* What you need to do
Set out exactly, line by line, the stretch of data below that begins at the line containing "<h3>What kind of" and ends at the line containing "<p>Kentucky Lake is a popular destination for a variety", with both ends kept.

* Input
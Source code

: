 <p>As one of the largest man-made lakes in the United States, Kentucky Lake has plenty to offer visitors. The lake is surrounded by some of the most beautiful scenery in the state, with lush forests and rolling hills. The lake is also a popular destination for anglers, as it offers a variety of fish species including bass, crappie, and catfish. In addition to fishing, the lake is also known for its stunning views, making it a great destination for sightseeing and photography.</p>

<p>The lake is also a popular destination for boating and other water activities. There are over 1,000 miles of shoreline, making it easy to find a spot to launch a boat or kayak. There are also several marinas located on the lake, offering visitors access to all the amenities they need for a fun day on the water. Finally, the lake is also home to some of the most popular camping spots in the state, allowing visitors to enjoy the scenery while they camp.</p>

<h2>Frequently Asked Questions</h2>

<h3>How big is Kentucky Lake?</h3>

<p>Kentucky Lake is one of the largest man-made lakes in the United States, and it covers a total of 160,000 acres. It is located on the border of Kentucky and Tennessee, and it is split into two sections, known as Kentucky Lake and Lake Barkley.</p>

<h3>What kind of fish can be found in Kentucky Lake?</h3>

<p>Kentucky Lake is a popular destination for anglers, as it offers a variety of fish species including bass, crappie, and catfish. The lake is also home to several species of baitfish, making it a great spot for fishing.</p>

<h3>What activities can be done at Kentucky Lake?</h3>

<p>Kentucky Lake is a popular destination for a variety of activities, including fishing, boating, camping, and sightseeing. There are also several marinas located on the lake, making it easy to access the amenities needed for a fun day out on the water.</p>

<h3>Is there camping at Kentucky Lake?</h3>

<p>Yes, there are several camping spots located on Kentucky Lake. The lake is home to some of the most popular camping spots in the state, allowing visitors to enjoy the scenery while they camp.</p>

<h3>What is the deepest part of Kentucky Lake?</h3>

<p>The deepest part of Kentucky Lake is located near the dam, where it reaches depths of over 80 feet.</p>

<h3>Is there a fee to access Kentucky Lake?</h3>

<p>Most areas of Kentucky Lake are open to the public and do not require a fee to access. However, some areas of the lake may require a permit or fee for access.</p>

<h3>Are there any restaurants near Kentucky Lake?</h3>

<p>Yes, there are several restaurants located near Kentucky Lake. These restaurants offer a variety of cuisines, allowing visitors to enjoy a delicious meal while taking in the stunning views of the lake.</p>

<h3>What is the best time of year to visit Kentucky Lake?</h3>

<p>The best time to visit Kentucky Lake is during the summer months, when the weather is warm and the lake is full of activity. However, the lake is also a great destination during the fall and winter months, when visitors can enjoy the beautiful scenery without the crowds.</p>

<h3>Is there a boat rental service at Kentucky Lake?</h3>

* Your response
<h3>What kind of fish can be found in Kentucky Lake?</h3>

<p>Kentucky Lake is a popular destination for anglers, as it offers a variety of fish species including bass, crappie, and catfish. The lake is also home to several species of baitfish, making it a great spot for fishing.</p>

<h3>What activities can be done at Kentucky Lake?</h3>

<p>Kentucky Lake is a popular destination for a variety of activities, including fishing, boating, camping, and sightseeing. There are also several marinas located on the lake, making it easy to access the amenities needed for a fun day out on the water.</p>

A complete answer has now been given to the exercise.